AWS DynamoDB + AWS Elastic Beanstalk + AWS SQS
I decided to move to Amazon AWS after reading about potential cost savings there. There is a higher learning curve than Heroku, but well worth it in my case. The second iteration of my solution consisted first of moving the database from Cloudant to DynamoDB. This was no simple task- downloading and converting over 1 million records to be compatible. For example, DynamoDB can’t store float types so I had to modify to decimals and change relevant scripts to read accordingly.

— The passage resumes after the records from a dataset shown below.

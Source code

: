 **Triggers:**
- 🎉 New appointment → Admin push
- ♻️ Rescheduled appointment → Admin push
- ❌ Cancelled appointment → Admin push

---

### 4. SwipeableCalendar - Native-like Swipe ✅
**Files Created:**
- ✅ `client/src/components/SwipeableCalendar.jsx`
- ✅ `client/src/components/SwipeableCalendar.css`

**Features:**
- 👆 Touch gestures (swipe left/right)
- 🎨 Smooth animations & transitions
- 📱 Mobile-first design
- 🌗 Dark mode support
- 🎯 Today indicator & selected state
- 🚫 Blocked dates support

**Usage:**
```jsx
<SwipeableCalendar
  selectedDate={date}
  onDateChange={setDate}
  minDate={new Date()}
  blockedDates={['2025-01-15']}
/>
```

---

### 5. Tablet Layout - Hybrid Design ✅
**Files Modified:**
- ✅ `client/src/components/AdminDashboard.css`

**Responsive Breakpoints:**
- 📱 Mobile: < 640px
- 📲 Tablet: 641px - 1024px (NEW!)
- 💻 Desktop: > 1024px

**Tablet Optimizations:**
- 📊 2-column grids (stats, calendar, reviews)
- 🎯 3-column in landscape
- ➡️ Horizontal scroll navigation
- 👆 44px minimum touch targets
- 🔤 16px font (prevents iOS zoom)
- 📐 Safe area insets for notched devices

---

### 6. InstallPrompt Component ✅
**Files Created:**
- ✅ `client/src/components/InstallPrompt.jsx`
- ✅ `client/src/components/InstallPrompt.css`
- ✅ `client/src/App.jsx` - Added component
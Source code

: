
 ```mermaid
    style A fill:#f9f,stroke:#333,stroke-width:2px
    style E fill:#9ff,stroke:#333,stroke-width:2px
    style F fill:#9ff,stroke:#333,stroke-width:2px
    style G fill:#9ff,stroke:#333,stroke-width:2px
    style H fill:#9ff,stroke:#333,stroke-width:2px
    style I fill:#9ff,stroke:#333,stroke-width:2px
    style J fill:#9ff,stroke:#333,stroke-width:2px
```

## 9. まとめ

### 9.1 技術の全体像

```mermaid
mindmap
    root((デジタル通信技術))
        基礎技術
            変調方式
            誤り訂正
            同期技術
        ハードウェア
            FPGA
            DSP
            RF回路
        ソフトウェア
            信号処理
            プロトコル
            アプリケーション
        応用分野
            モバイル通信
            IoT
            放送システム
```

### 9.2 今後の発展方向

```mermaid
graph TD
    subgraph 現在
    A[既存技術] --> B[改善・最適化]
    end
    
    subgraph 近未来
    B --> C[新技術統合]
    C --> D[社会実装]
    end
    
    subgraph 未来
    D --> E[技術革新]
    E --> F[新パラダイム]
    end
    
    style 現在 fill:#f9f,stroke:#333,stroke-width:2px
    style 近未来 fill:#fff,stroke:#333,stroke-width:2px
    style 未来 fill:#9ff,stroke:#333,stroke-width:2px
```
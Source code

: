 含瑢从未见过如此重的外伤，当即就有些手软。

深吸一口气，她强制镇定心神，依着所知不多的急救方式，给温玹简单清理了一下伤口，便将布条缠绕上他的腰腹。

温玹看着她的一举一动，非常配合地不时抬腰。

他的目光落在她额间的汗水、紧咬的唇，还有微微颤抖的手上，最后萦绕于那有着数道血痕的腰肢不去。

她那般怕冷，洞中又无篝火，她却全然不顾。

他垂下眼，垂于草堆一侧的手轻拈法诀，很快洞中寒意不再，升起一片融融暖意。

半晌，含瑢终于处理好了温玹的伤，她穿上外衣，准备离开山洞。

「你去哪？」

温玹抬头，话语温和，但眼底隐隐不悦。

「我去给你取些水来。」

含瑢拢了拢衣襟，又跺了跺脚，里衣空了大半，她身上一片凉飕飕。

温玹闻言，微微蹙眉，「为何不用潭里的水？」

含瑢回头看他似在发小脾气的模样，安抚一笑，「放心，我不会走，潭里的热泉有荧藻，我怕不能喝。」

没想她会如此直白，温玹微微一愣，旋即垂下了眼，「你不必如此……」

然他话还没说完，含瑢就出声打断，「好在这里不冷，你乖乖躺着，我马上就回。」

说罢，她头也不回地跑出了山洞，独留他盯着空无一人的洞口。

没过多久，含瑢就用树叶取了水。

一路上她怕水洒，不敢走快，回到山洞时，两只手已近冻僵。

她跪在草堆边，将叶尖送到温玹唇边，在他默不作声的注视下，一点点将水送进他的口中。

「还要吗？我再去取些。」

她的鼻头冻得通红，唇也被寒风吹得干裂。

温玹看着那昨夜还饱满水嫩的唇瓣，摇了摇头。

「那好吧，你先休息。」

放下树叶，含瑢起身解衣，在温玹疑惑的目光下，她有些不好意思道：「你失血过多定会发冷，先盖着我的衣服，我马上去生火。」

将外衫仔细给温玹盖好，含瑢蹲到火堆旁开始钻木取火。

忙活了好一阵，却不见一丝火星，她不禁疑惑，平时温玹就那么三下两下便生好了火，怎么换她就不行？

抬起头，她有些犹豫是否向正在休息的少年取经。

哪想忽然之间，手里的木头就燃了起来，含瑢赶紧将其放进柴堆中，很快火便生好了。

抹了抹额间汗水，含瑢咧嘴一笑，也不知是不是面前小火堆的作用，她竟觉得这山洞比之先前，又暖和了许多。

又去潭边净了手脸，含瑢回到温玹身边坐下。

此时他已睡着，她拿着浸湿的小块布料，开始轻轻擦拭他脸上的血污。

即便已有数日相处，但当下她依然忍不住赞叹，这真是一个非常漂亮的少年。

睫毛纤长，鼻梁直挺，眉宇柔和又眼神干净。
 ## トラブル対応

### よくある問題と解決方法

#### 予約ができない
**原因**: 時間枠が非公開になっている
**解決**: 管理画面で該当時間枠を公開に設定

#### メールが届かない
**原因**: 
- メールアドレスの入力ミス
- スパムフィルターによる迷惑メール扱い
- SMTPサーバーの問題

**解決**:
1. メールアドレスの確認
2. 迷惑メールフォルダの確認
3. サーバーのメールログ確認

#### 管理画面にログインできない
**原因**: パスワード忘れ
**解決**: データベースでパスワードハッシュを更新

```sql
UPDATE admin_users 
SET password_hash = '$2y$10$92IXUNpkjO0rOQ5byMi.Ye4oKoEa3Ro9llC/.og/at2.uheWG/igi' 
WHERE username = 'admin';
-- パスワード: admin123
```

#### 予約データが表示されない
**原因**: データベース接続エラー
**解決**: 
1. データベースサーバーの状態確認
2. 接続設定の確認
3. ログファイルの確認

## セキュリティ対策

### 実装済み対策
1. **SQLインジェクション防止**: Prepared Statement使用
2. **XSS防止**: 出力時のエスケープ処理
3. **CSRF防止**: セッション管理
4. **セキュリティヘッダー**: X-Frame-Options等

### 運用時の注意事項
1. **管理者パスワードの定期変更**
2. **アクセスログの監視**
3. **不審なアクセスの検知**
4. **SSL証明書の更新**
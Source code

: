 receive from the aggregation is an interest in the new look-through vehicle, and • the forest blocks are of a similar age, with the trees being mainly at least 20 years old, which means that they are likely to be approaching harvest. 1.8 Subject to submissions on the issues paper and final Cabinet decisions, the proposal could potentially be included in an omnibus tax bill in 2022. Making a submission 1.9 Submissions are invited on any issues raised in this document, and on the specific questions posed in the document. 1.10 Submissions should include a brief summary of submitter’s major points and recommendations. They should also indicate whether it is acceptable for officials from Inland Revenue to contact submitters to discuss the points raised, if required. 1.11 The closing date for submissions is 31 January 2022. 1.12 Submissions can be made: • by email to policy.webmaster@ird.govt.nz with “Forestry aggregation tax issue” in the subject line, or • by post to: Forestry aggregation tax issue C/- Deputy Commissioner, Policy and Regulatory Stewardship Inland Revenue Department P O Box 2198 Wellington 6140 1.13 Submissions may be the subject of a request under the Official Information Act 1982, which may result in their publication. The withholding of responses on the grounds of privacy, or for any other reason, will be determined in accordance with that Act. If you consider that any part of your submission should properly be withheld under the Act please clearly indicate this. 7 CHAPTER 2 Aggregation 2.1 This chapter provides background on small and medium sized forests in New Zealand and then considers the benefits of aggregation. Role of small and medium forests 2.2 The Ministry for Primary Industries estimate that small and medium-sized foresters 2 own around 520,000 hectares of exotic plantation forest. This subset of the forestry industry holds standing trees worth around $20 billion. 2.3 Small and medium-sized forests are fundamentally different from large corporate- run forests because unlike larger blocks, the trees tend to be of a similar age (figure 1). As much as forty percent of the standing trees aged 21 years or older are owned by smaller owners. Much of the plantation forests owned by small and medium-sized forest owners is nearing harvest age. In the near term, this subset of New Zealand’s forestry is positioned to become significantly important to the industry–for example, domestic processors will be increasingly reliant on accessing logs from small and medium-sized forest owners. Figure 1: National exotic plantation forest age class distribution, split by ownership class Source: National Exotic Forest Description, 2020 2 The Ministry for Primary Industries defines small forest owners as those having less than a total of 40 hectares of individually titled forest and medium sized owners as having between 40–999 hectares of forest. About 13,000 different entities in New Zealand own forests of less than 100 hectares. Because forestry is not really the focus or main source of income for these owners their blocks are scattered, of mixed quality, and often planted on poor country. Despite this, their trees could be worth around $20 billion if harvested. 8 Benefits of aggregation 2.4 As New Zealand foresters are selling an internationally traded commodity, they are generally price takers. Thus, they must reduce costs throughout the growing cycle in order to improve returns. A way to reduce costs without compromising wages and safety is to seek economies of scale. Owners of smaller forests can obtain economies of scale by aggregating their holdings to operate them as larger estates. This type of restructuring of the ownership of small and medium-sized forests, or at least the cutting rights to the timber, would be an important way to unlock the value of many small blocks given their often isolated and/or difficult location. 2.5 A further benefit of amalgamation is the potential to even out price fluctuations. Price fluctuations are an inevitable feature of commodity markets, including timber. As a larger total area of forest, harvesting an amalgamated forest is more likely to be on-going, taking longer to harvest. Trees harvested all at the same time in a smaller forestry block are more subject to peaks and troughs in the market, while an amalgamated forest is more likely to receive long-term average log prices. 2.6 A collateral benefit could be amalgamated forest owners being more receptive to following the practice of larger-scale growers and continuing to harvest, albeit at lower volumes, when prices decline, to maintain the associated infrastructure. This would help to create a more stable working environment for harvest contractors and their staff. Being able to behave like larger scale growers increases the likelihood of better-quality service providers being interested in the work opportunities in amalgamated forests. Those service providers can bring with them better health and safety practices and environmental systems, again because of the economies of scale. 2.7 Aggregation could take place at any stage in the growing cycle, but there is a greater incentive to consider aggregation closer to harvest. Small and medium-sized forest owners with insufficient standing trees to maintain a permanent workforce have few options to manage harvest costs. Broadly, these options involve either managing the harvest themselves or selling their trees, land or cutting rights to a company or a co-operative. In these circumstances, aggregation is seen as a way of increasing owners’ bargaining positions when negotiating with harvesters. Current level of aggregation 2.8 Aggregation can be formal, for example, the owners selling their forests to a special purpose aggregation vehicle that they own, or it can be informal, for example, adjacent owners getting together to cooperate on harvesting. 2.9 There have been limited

Next, I set up a web server and worker on AWS Elastic Beanstalk. This involved some minor rewrites of the previous flask server code, and setting it up to work with AWS SQS instead of redis to communicate with the worker. When all was said and done, I was still frustrated at the difficulty in the lack of an easy ability to quickly scale instances in response to rapid influxes of requests. In the end, I cut my costs by ~75% by switching to DynamoDB and Elastic Beanstalk (DynamoDB reduced the database cost to $0 because of a free tier, but Elastic Beanstalk still ate away at costs), but if I couldn’t find another solution I would have to start soliciting for external funding to sustain the project, or reduce functionality.
AWS Lambda + AWS API Gateway + AWS DynamoDB – finally the perfect solution
I finally stumbled across AWS Lambda among Amazon’s many services. This is a serverless backend that simply executes functions that you write in response to incoming requests. It has the benefit of only charging for the time that your code executes (vs servers that are always on), and it can run functions in parallel to scale exactly to each request coming in. No more worrying about scaling in case someone opens 100 tabs of scientific articles at once! And, there is a generous free tier. So generous that it now costs me only about $1 per month to run Lazy Scholar- this cost only comes from using the AWS API Gateway. To use with HTTPS, you setup an API with the AWS API Gateway and link it to trigger your Lambda function. Thankfully the Lambda function didn’t require much modification from the existing flask server code that I used previously. For now, I still have some functionality on Heroku that easily exists on its free tiers that will eventually be transitioned.
Now that I don’t have to sweat worrying about costs any longer, onto new features!